Piyasa dengesizliklerinin olduğu bir ortamda, üretim faktörlerinin piyasa fiyatları, sosyal maliyetleri yansıtmamaktadır. Sosyal maliyetleri yansıtmayan bu fiyatlara göre kar maksimizasyonunu gerçekleştiren müteşebbisin sağladığı özel kar ile sosyal karlılık arasında farklar ortaya çıkmaktadır. Bu farklar ne kadar büyükse, optimal kaynak dağılımından o kadar uzaklaşılmış olunur. Bu nedenle planlama yoluyla piyasaya müdahale etmek gereklidir (Yavilioğlu, 2002: 57).

Geleneksel kalkınma anlayışının en önemli özelliği kalkınmayı ekonomik bir olgu olarak tanımlamasıdır. Bu kuramların ortak özellikleri aşağıda başlıklar halinde açıklanmıştır (Palabıyık, 2009: 51).

• İkili yaklaşım; ekonomik yapılar gelişmiş ve az gelişmiş sınıflandırılması içinde ele alınmıştır.

• Tarih dışı toplumlar; az gelişmiş ekonomilerin gelişme dinamiklerinden yoksun oldukları ve bu anlamda da değişime yabancı oldukları söylenmiştir.

• Evrimci yaklaşım; içsel dinamiklerin yokluğunda değişime kapalı oldukları ancak gelişme iktisadı içinde bulundukları durumdan, endüstriyel asamaya geçebilecekleri görüsü hakimdir.

• Evrenselleştirme; ideal model olarak ele alınan ABD ve Avrupa ülkelerinin, sanayileşme aşamasına gelirken geçirdikleri evreler model olarak alınır.

• Planlama yoluyla devlet müdahalesi ile kalkınma aşaması daha hızlı inşa edilecektir.

• Kalkınma ulusal gelirdeki ya da kişi basına düsen milli gelir artısı ile ölçülmüştür.

Geleneksel Kalkınma İktisadı Kuramları, kalkınma sürecinin karmaşıklığını kavramaktan uzak, son derece basit modellemelere dayandırılmıştır.
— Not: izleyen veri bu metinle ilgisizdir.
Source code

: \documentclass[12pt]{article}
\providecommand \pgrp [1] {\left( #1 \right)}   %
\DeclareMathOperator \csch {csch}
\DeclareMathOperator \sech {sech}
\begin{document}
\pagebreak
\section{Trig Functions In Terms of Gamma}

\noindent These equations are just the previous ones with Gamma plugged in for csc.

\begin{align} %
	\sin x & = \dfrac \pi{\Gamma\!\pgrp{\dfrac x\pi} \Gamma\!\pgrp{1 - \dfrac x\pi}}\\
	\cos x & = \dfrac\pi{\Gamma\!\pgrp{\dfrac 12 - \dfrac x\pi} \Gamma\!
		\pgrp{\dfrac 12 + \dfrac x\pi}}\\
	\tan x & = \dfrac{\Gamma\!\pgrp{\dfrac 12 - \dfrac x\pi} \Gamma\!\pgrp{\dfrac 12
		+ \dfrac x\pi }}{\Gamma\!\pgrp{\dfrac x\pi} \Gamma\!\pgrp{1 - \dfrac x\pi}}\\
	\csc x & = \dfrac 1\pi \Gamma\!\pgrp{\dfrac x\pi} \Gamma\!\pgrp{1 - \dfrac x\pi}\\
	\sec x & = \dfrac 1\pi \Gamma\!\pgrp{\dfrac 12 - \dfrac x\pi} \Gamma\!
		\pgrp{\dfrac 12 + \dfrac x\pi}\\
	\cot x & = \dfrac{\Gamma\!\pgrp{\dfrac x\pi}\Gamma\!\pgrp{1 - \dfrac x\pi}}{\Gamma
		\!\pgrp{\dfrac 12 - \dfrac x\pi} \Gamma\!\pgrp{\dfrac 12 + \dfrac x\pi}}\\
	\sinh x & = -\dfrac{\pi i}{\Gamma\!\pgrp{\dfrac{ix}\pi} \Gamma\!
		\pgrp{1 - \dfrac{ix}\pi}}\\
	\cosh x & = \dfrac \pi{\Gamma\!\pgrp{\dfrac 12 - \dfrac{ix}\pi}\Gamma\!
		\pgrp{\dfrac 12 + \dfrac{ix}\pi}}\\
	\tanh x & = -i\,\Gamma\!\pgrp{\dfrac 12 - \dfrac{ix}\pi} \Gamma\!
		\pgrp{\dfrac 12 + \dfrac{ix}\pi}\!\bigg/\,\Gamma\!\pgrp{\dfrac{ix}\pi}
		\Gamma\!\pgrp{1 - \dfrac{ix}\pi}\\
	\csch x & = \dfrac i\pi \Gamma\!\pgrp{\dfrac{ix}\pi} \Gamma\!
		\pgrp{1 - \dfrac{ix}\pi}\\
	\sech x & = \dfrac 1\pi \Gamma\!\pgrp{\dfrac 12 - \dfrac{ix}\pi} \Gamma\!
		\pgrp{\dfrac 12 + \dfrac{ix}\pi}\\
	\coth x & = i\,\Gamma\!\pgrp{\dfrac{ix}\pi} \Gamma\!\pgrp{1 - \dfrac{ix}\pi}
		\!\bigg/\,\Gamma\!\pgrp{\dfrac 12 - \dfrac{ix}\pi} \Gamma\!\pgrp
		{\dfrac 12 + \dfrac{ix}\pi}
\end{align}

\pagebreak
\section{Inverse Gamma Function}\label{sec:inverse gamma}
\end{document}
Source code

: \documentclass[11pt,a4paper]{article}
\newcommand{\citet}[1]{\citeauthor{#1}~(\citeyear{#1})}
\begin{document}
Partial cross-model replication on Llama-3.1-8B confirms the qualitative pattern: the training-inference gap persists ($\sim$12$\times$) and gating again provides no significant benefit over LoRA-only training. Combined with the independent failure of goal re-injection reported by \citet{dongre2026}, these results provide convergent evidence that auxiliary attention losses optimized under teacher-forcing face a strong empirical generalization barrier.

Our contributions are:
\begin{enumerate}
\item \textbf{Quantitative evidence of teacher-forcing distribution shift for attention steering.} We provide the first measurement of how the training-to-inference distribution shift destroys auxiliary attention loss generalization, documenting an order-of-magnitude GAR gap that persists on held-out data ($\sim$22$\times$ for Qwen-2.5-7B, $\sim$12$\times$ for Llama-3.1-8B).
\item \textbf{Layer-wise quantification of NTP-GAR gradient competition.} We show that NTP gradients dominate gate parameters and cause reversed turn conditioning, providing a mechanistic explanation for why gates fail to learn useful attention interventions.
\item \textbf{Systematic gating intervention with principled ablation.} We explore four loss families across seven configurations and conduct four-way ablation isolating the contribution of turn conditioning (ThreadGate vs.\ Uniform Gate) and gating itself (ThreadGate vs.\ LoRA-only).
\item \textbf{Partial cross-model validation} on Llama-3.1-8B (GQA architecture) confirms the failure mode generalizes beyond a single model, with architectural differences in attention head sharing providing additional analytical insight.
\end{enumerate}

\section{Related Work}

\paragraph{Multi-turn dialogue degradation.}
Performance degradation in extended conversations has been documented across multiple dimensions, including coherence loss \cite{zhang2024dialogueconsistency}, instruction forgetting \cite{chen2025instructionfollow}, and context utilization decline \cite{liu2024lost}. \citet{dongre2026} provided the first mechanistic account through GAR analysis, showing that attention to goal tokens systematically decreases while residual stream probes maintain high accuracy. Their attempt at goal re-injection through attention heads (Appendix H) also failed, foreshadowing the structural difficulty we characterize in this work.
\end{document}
Bu kuramlarda sosyal ve siyasal yapıların veri olarak alınması kalkınma sorunun temel dinamiklerinin yeterince açıklanamamasına neden olmuştur. Genel bir değerlendirme yapıldığında, kalkınma iktisadının bir disiplin olarak ortaya çıkmasında ve 1970’li yılların ortalarına kadar geçen sürede bu disiplinin ana damarını oluşturan bu yaklaşımlar, ekonomik kategorilerin dışına çıkamamaları nedeniyle azgelişmiş

61

ülkelerin kalkınma sorunlarına kapsayıcı çözümler üretememişlerdir (Doğan ve Öztürk, 2010: 38).